Levitsky Victor G, Ignatieva Elena V, Ananko Elena A, Turnaev Igor I, Merkulova Tatyana I, Kolchanov Nikolay A, Hodgman T C
Institute of Cytology and Genetics SB RAS, Novosibirsk, 630090, Russia.
BMC Bioinformatics. 2007 Dec 19;8:481. doi: 10.1186/1471-2105-8-481.
Reliable transcription factor binding site (TFBS) prediction methods are essential for computer annotation of large amount of genome sequence data. However, current methods to predict TFBSs are hampered by the high false-positive rates that occur when only sequence conservation at the core binding-sites is considered.
To improve this situation, we have quantified the performance of several Position Weight Matrix (PWM) algorithms, using exhaustive approaches to find their optimal length and position. We applied these approaches to bio-medically important TFBSs involved in the regulation of cell growth and proliferation as well as in inflammatory, immune, and antiviral responses (NF-kappaB, ISGF3, IRF1, STAT1), obesity and lipid metabolism (PPAR, SREBP, HNF4), regulation of the steroidogenic (SF-1) and cell cycle (E2F) genes expression. We have also gained extra specificity using a method, entitled SiteGA, which takes into account structural interactions within TFBS core and flanking regions, using a genetic algorithm (GA) with a discriminant function of locally positioned dinucleotide (LPD) frequencies. To ensure a higher confidence in our approach, we applied resampling-jackknife and bootstrap tests for the comparison, it appears that, optimized PWM and SiteGA have shown similar recognition performances. Then we applied SiteGA and optimized PWMs (both separately and together) to sequences in the Eukaryotic Promoter Database (EPD). The resulting SiteGA recognition models can now be used to search sequences for BSs using the web tool, SiteGA. Analysis of dependencies between close and distant LPDs revealed by SiteGA models has shown that the most significant correlations are between close LPDs, and are generally located in the core (footprint) region. A greater number of less significant correlations are mainly between distant LPDs, which spanned both core and flanking regions. When SiteGA and optimized PWM models were applied together, this substantially reduced false positives at least at higher stringencies.

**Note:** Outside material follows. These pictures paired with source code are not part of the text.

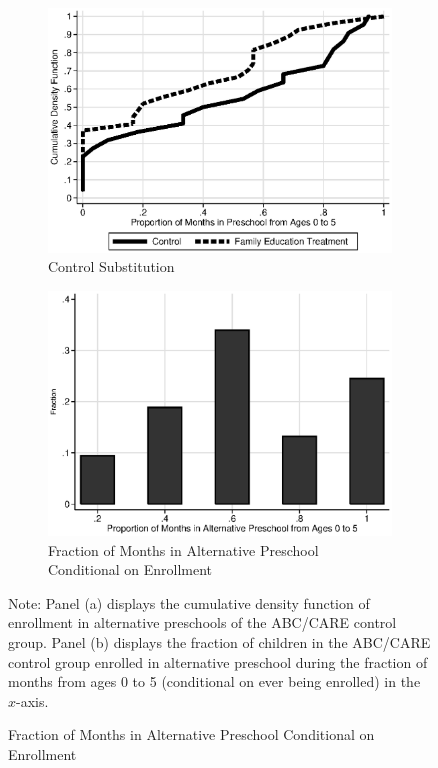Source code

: \begin{figure}[H]
\centering
\caption{Control Substitution Characteristics, ABC/CARE Control Group}\label{fig:control-sub}
\begin{subfigure}[h]{0.7\textwidth}
		\centering
		\caption{Control Substitution} \label{fig:treatsubcare}
		\includegraphics[width=\textwidth]{output/care_controlcontamination_months.eps}
\end{subfigure}

\begin{subfigure}[h]{0.7\textwidth}
	\centering
	\caption{Fraction of Months in Alternative Preschool Conditional on Enrollment} \label{fig:proportion-alt-pre}
		\includegraphics[width=\textwidth]{output/abccare_Vfractimes.eps}
\end{subfigure}
\footnotesize \justify
Note: Panel (a) displays the cumulative density function of enrollment in alternative preschools of the ABC/CARE control group. Panel (b) displays the fraction of children in the ABC/CARE control group enrolled in alternative preschool during the fraction of months from ages 0 to 5 (conditional on ever being enrolled) in the $x$-axis.
\end{figure}

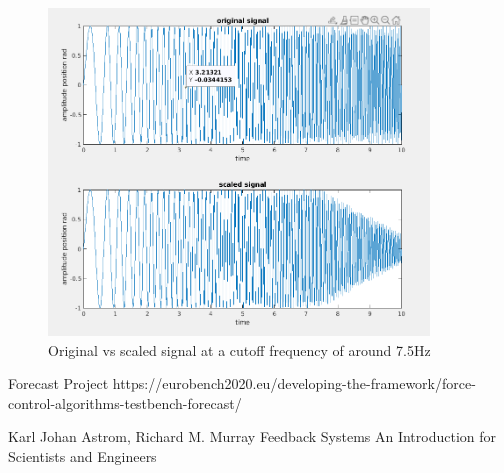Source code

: \documentclass[a4paper,11pt]{article}
\begin{document}
\begin{figure}[H]
\begin{center}
\includegraphics[width=0.9\textwidth]{images/signal.png}
\end{center}
\caption{Original vs scaled signal at a cutoff frequency of around 7.5Hz}
\label{fig:signal}
\end{figure}
  

\begin{thebibliography}{9}

Forecast Project https://eurobench2020.eu/developing-the-framework/force-control-algorithms-testbench-forecast/

Karl Johan Astrom, Richard M. Murray Feedback Systems An Introduction for Scientists and Engineers
\end{thebibliography}
\end{document}
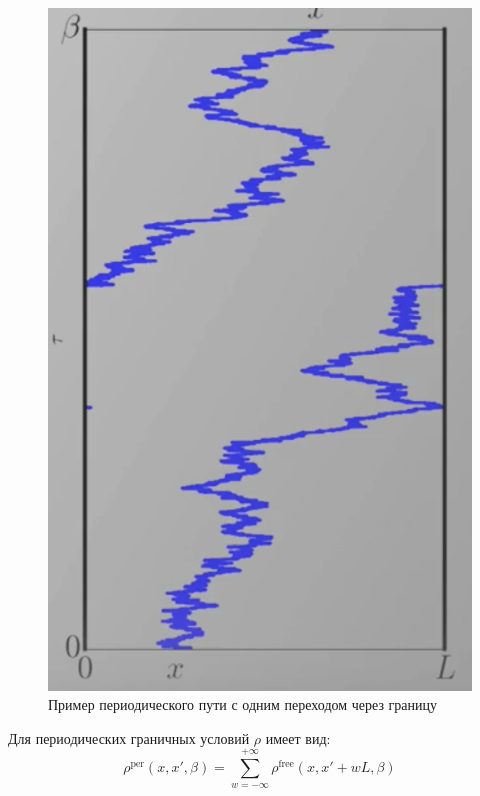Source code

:\begin{figure}
    \label{fig:periodic-path}
    \includegraphics[width=\linewidth]{fig/periodic-path}
    \caption{Пример периодического пути с одним переходом через границу}
\end{figure}

Для периодических граничных условий $\rho$ имеет вид:
\begin{equation}
    \label{eq:rho-periodic-boundary-definition}
    \rho^{\text{per}} (x, x', \beta) = \sum\limits_{w=-\infty}^{+\infty}\rho^{\text{free}} (x, x' + wL, \beta)
\end{equation}

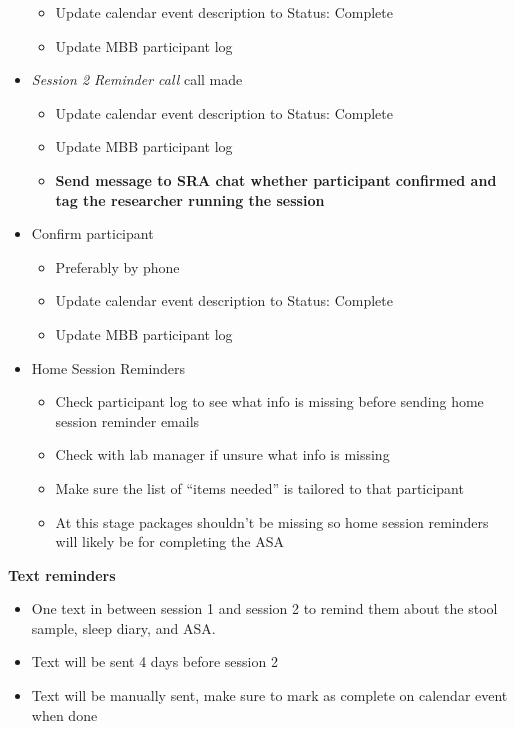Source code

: \documentclass[
]{book}
\providecommand{\tightlist}{%
  \setlength{\itemsep}{0pt}\setlength{\parskip}{0pt}}
\begin{document}
\begin{itemize}
  \begin{itemize}
  \tightlist
  \item
    Update calendar event description to Status: Complete
  \item
    Update MBB participant log
  \end{itemize}
\item
  \emph{Session 2 Reminder call} call made

  \begin{itemize}
  \tightlist
  \item
    Update calendar event description to Status: Complete
  \item
    Update MBB participant log
  \item
    \textbf{Send message to SRA chat whether participant confirmed and tag the researcher running the session}
  \end{itemize}
\item
  Confirm participant

  \begin{itemize}
  \tightlist
  \item
    Preferably by phone
  \item
    Update calendar event description to Status: Complete
  \item
    Update MBB participant log
  \end{itemize}
\item
  Home Session Reminders

  \begin{itemize}
  \tightlist
  \item
    Check participant log to see what info is missing before sending home session reminder emails\\
  \item
    Check with lab manager if unsure what info is missing\\
  \item
    Make sure the list of ``items needed'' is tailored to that participant
  \item
    At this stage packages shouldn't be missing so home session reminders will likely be for completing the ASA
  \end{itemize}
\end{itemize}

\textbf{Text reminders}

\begin{itemize}
\tightlist
\item
  One text in between session 1 and session 2 to remind them about the stool sample, sleep diary, and ASA.\\
\item
  Text will be sent 4 days before session 2
\item
  Text will be manually sent, make sure to mark as complete on calendar event when done
\end{itemize}
\end{document}
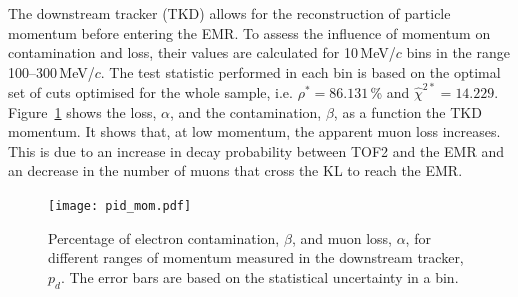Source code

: The downstream tracker (TKD) allows for the reconstruction of particle momentum before entering the EMR. To assess the influence of momentum on contamination and loss, their values are calculated for 10\,MeV/$c$ bins in the range 100--300\,MeV/$c$. The test statistic performed in each bin is based on the optimal set of cuts optimised for the whole sample, i.e. $\rho^*=86.131$\,\% and $\hat{\chi}^{2*}=14.229$. Figure~\ref{fig:emr_pid_mom} shows the loss, $\alpha$, and the contamination, $\beta$, as a function the TKD momentum. It shows that, at low momentum, the apparent muon loss increases. This is due to an increase in decay probability between TOF2 and the EMR and an decrease in the number of muons that cross the KL to reach the EMR.

\begin{figure}[htb!]
	\begin{center}
		\texttt{[image: pid\_mom.pdf]}  		
		\caption{Percentage of electron contamination, $\beta$, and muon loss, $\alpha$, for different ranges of momentum measured in the downstream tracker, $p_d$. The error bars are based on the statistical uncertainty in a bin.}
		\label{fig:emr_pid_mom}
	\end{center}
\end{figure}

Based on this analysis, SiteGA adds substantial specificity even to optimized PWMs and may be considered for large-scale genome analysis. It adds to the range of techniques available for TFBS prediction, and EPD analysis has led to a list of genes which appear to be regulated by the above TFs.
可靠的转录因子结合位点(TFBS)预测方法对于大量基因组序列数据的计算机注释至关重要。然而,当前预测TFBS的方法受到仅考虑核心结合位点处的序列保守性时出现的高假阳性率的阻碍。
为改善这种情况,我们使用穷举方法来找到其最佳长度和位置,从而量化了几种位置权重矩阵(PWM)算法的性能。我们将这些方法应用于参与细胞生长和增殖调节以及炎症、免疫和抗病毒反应(NF-κB、ISGF3、IRF1、STAT1)、肥胖和脂质代谢(PPAR、SREBP、HNF4)、类固醇生成(SF-1)和细胞周期(E2F)基因表达调节的生物医学重要TFBS。我们还使用一种名为SiteGA的方法获得了额外的特异性,该方法使用具有局部定位二核苷酸(LPD)频率判别函数的遗传算法(GA),考虑TFBS核心和侧翼区域内的结构相互作用。为确保我们方法的更高可信度,我们应用重采样刀切法和自展检验进行比较,结果表明,优化的PWM和SiteGA显示出相似的识别性能。然后我们将SiteGA和优化的PWM(单独和一起)应用于真核生物启动子数据库(EPD)中的序列。现在可以使用网络工具SiteGA将所得的SiteGA识别模型用于搜索序列中的结合位点。对SiteGA模型揭示的近距离和远距离LPD之间的依赖性分析表明,最显著的相关性存在于近距离LPD之间,并且通常位于核心(足迹)区域。大量不太显著的相关性主要存在于远距离LPD之间,其跨越核心和侧翼区域。当一起应用SiteGA和优化的PWM模型时,这至少在更高严格度下大幅减少了假阳性。
基于此分析,SiteGA即使对于优化的PWM也增加了显著的特异性,可考虑用于大规模基因组分析。它增加了可用于TFBS预测的技术范围,并且EPD分析产生了一份似乎受上述转录因子调节的基因列表。